Giulio Acquaviva d'Aragona (1546–1574) was an Italian Roman Catholic cardinal.
Giulio Acquaviva d'Aragona was born in Naples in 1546, the son of patricians Giangirolamo Acquaviva d'Aragona, (great-grandson of Andrea Matteo Acquaviva, 8th Duke of Atri). His mother was Margherita Pio di Carpi. He was the grand-nephew of Cardinal Giovanni Vincenzo Acquaviva d'Aragona and nephew of Claudio Acquaviva, the Superior General of the Jesuits. His brother Ottavio Acquaviva d'Aragona (seniore) also became cardinal and another brother, Rodolfo Acquaviva, is remembered for becoming a Christian martyr in India.

He moved to Rome in 1566. There, he became a Referendary of the Apostolic Signatura. Pope Pius V sent him as ambassador to Phillip II of Spain in an attempt to resolve a question of ecclesiastical jurisdiction. He accomplished this mission successfully, earning the goodwill of the pope.

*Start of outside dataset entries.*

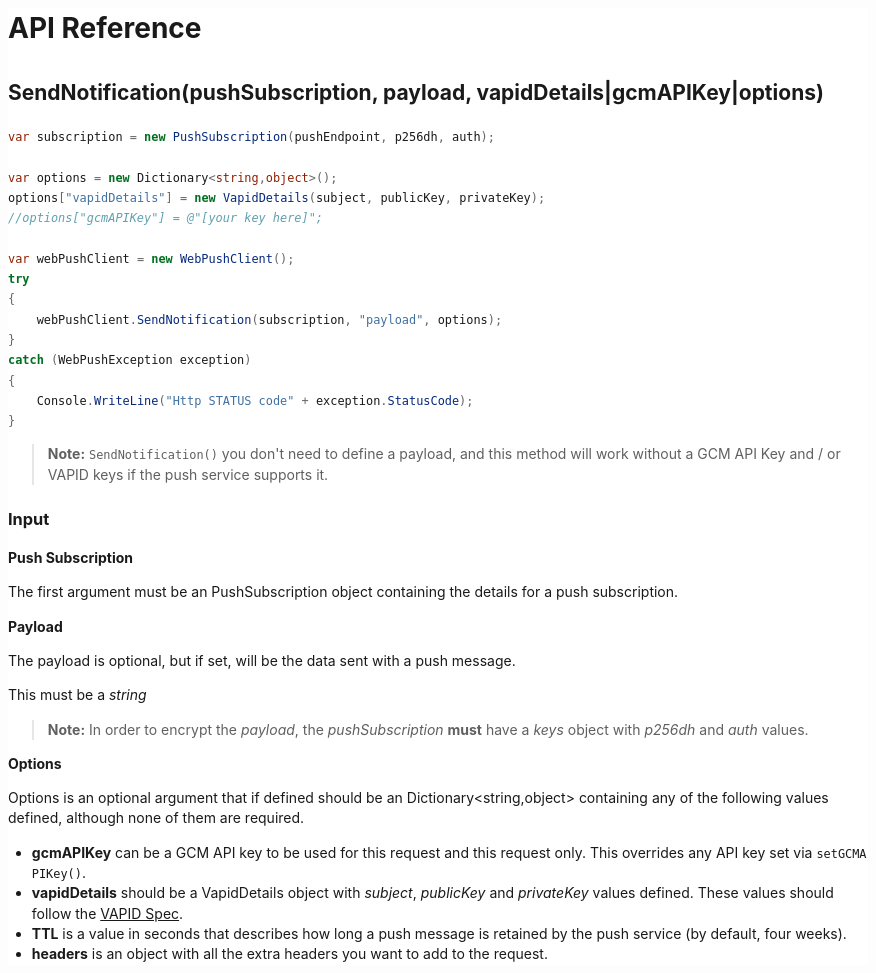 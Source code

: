 # API Reference

## SendNotification(pushSubscription, payload, vapidDetails|gcmAPIKey|options)

```csharp
var subscription = new PushSubscription(pushEndpoint, p256dh, auth);

var options = new Dictionary<string,object>();
options["vapidDetails"] = new VapidDetails(subject, publicKey, privateKey);
//options["gcmAPIKey"] = @"[your key here]";

var webPushClient = new WebPushClient();
try
{
	webPushClient.SendNotification(subscription, "payload", options);
}
catch (WebPushException exception)
{
	Console.WriteLine("Http STATUS code" + exception.StatusCode);
}
```

> **Note:** `SendNotification()` you don't need to define a payload, and this
method will work without a GCM API Key and / or VAPID keys if the push service
supports it.

### Input

**Push Subscription**

The first argument must be an PushSubscription object containing the details for a push
subscription.

**Payload**

The payload is optional, but if set, will be the data sent with a push
message.

This must be a *string*
> **Note:** In order to encrypt the *payload*, the *pushSubscription* **must**
have a *keys* object with *p256dh* and *auth* values.

**Options**

Options is an optional argument that if defined should be an Dictionary<string,object> containing
any of the following values defined, although none of them are required.

- **gcmAPIKey** can be a GCM API key to be used for this request and this
request only. This overrides any API key set via `setGCMAPIKey()`.
- **vapidDetails** should be a VapidDetails object with *subject*, *publicKey* and
*privateKey* values defined. These values should follow the [VAPID Spec](https://tools.ietf.org/html/draft-thomson-webpush-vapid).
- **TTL** is a value in seconds that describes how long a push message is
retained by the push service (by default, four weeks).
- **headers** is an object with all the extra headers you want to add to the request.
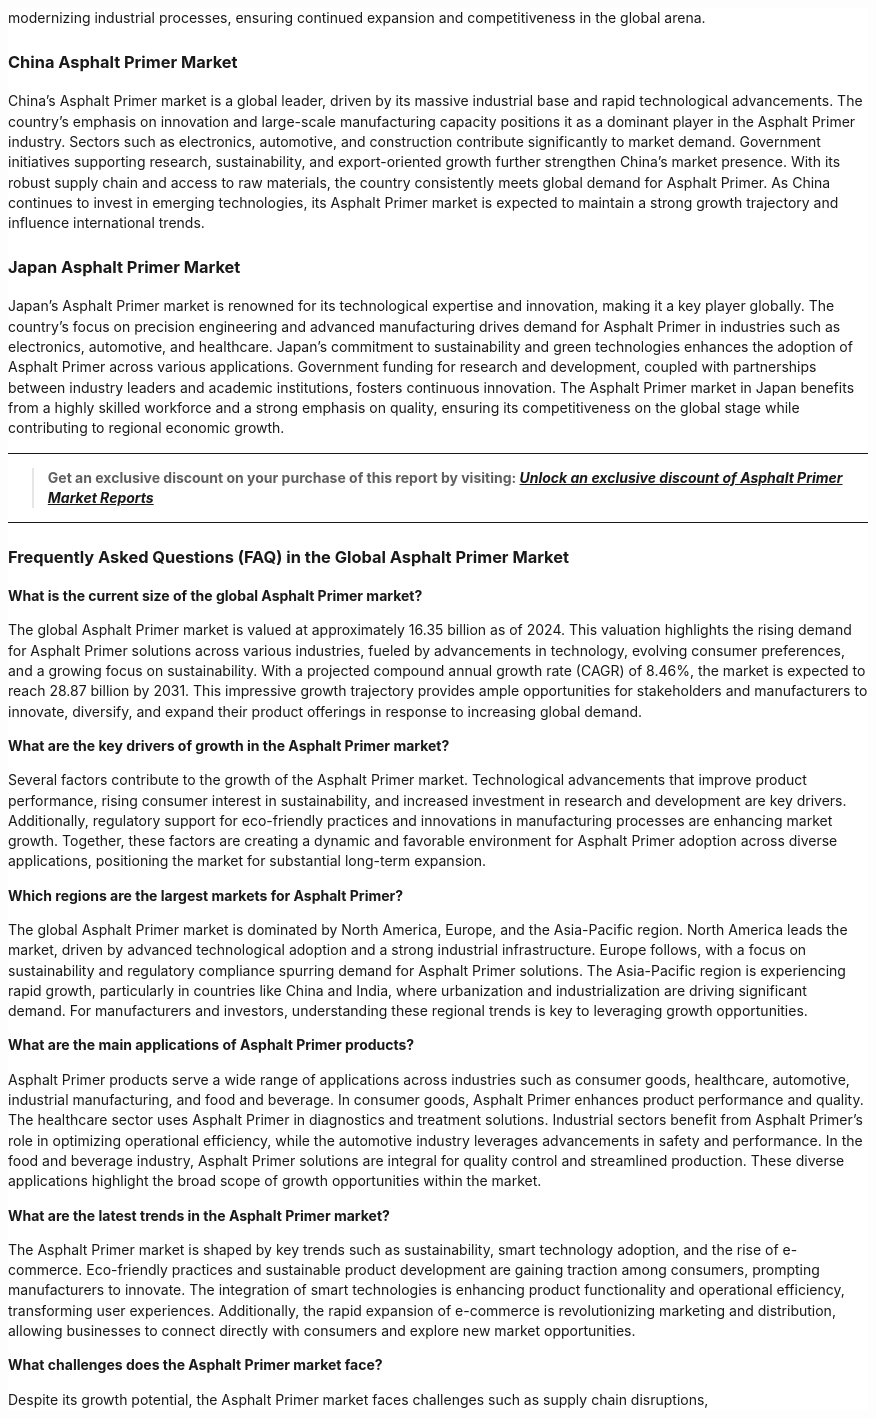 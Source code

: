 modernizing industrial processes, ensuring continued expansion and competitiveness in the global arena.</p><h3>China Asphalt Primer Market</h3><p>China&rsquo;s Asphalt Primer market is a global leader, driven by its massive industrial base and rapid technological advancements. The country&rsquo;s emphasis on innovation and large-scale manufacturing capacity positions it as a dominant player in the Asphalt Primer industry. Sectors such as electronics, automotive, and construction contribute significantly to market demand. Government initiatives supporting research, sustainability, and export-oriented growth further strengthen China&rsquo;s market presence. With its robust supply chain and access to raw materials, the country consistently meets global demand for Asphalt Primer. As China continues to invest in emerging technologies, its Asphalt Primer market is expected to maintain a strong growth trajectory and influence international trends.</p><h3>Japan Asphalt Primer Market</h3><p>Japan&rsquo;s Asphalt Primer market is renowned for its technological expertise and innovation, making it a key player globally. The country&rsquo;s focus on precision engineering and advanced manufacturing drives demand for Asphalt Primer in industries such as electronics, automotive, and healthcare. Japan&rsquo;s commitment to sustainability and green technologies enhances the adoption of Asphalt Primer across various applications. Government funding for research and development, coupled with partnerships between industry leaders and academic institutions, fosters continuous innovation. The Asphalt Primer market in Japan benefits from a highly skilled workforce and a strong emphasis on quality, ensuring its competitiveness on the global stage while contributing to regional economic growth.</p><hr /><blockquote><p><strong>Get an exclusive discount on your purchase of this report by visiting: <em><a href="://marketresearchpulse.com/ask-for-discount/106741?utm_source=Github&amp;utm_medium=026">Unlock an exclusive discount of Asphalt Primer Market Reports</a></em>&nbsp;</strong></p></blockquote><hr /><h3>Frequently Asked Questions (FAQ) in the Global Asphalt Primer Market</h3><p><strong>What is the current size of the global Asphalt Primer market?</strong></p><p>The global Asphalt Primer market is valued at approximately 16.35 billion as of 2024. This valuation highlights the rising demand for Asphalt Primer solutions across various industries, fueled by advancements in technology, evolving consumer preferences, and a growing focus on sustainability. With a projected compound annual growth rate (CAGR) of 8.46%, the market is expected to reach 28.87 billion by 2031. This impressive growth trajectory provides ample opportunities for stakeholders and manufacturers to innovate, diversify, and expand their product offerings in response to increasing global demand.</p><p><strong>What are the key drivers of growth in the Asphalt Primer market?</strong></p><p>Several factors contribute to the growth of the Asphalt Primer market. Technological advancements that improve product performance, rising consumer interest in sustainability, and increased investment in research and development are key drivers. Additionally, regulatory support for eco-friendly practices and innovations in manufacturing processes are enhancing market growth. Together, these factors are creating a dynamic and favorable environment for Asphalt Primer adoption across diverse applications, positioning the market for substantial long-term expansion.</p><p><strong>Which regions are the largest markets for Asphalt Primer?</strong></p><p>The global Asphalt Primer market is dominated by North America, Europe, and the Asia-Pacific region. North America leads the market, driven by advanced technological adoption and a strong industrial infrastructure. Europe follows, with a focus on sustainability and regulatory compliance spurring demand for Asphalt Primer solutions. The Asia-Pacific region is experiencing rapid growth, particularly in countries like China and India, where urbanization and industrialization are driving significant demand. For manufacturers and investors, understanding these regional trends is key to leveraging growth opportunities.</p><p><strong>What are the main applications of Asphalt Primer products?</strong></p><p>Asphalt Primer products serve a wide range of applications across industries such as consumer goods, healthcare, automotive, industrial manufacturing, and food and beverage. In consumer goods, Asphalt Primer enhances product performance and quality. The healthcare sector uses Asphalt Primer in diagnostics and treatment solutions. Industrial sectors benefit from Asphalt Primer&rsquo;s role in optimizing operational efficiency, while the automotive industry leverages advancements in safety and performance. In the food and beverage industry, Asphalt Primer solutions are integral for quality control and streamlined production. These diverse applications highlight the broad scope of growth opportunities within the market.</p><p><strong>What are the latest trends in the Asphalt Primer market?</strong></p><p>The Asphalt Primer market is shaped by key trends such as sustainability, smart technology adoption, and the rise of e-commerce. Eco-friendly practices and sustainable product development are gaining traction among consumers, prompting manufacturers to innovate. The integration of smart technologies is enhancing product functionality and operational efficiency, transforming user experiences. Additionally, the rapid expansion of e-commerce is revolutionizing marketing and distribution, allowing businesses to connect directly with consumers and explore new market opportunities.</p><p><strong>What challenges does the Asphalt Primer market face?</strong></p><p>Despite its growth potential, the Asphalt Primer market faces challenges such as supply chain disruptions, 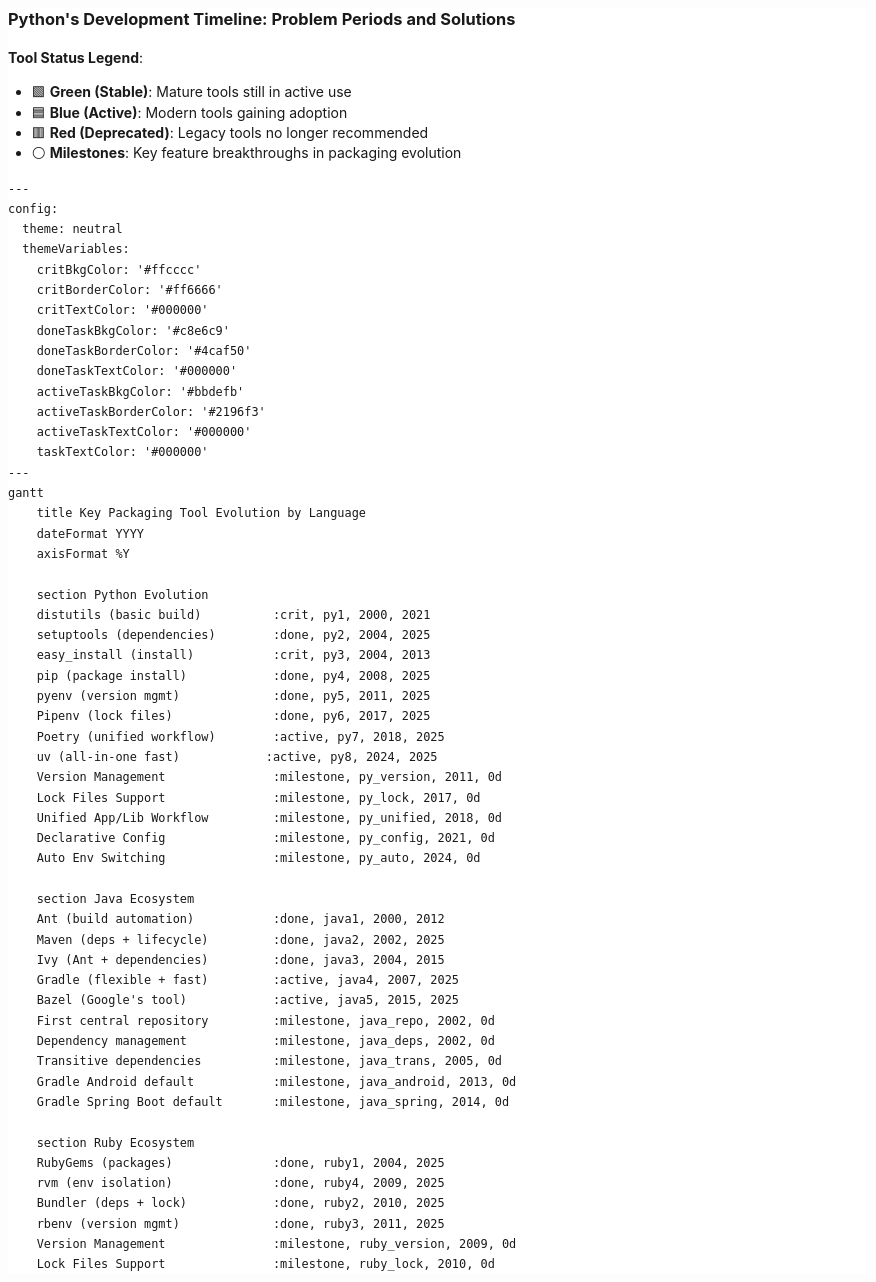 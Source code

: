 ### Python's Development Timeline: Problem Periods and Solutions

**Tool Status Legend**:
- 🟩 **Green (Stable)**: Mature tools still in active use
- 🟦 **Blue (Active)**: Modern tools gaining adoption
- 🟥 **Red (Deprecated)**: Legacy tools no longer recommended
- ⚪ **Milestones**: Key feature breakthroughs in packaging evolution

```mermaid
---
config:
  theme: neutral
  themeVariables:
    critBkgColor: '#ffcccc'
    critBorderColor: '#ff6666'
    critTextColor: '#000000'
    doneTaskBkgColor: '#c8e6c9'
    doneTaskBorderColor: '#4caf50'
    doneTaskTextColor: '#000000'
    activeTaskBkgColor: '#bbdefb'
    activeTaskBorderColor: '#2196f3'
    activeTaskTextColor: '#000000'
    taskTextColor: '#000000'
---
gantt
    title Key Packaging Tool Evolution by Language
    dateFormat YYYY
    axisFormat %Y

    section Python Evolution
    distutils (basic build)          :crit, py1, 2000, 2021
    setuptools (dependencies)        :done, py2, 2004, 2025
    easy_install (install)           :crit, py3, 2004, 2013
    pip (package install)            :done, py4, 2008, 2025
    pyenv (version mgmt)             :done, py5, 2011, 2025
    Pipenv (lock files)              :done, py6, 2017, 2025
    Poetry (unified workflow)        :active, py7, 2018, 2025
    uv (all-in-one fast)            :active, py8, 2024, 2025
    Version Management               :milestone, py_version, 2011, 0d
    Lock Files Support               :milestone, py_lock, 2017, 0d
    Unified App/Lib Workflow         :milestone, py_unified, 2018, 0d
    Declarative Config               :milestone, py_config, 2021, 0d
    Auto Env Switching               :milestone, py_auto, 2024, 0d

    section Java Ecosystem
    Ant (build automation)           :done, java1, 2000, 2012
    Maven (deps + lifecycle)         :done, java2, 2002, 2025
    Ivy (Ant + dependencies)         :done, java3, 2004, 2015
    Gradle (flexible + fast)         :active, java4, 2007, 2025
    Bazel (Google's tool)            :active, java5, 2015, 2025
    First central repository         :milestone, java_repo, 2002, 0d
    Dependency management            :milestone, java_deps, 2002, 0d
    Transitive dependencies          :milestone, java_trans, 2005, 0d
    Gradle Android default           :milestone, java_android, 2013, 0d
    Gradle Spring Boot default       :milestone, java_spring, 2014, 0d

    section Ruby Ecosystem
    RubyGems (packages)              :done, ruby1, 2004, 2025
    rvm (env isolation)              :done, ruby4, 2009, 2025
    Bundler (deps + lock)            :done, ruby2, 2010, 2025
    rbenv (version mgmt)             :done, ruby3, 2011, 2025
    Version Management               :milestone, ruby_version, 2009, 0d
    Lock Files Support               :milestone, ruby_lock, 2010, 0d
```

Pope Pius V made him a cardinal deacon in the consistory of 17 May 1570. He received the red hat and the deaconry of San Teodoro on 9 June 1570. He attended Pope Pius V on his deathbed. He participated in the papal conclave of 1572 that elected Pope Gregory XIII.

He died in Rome on 21 July 1574, at the age of twenty-eight. He was buried in the Archbasilica of St. John Lateran.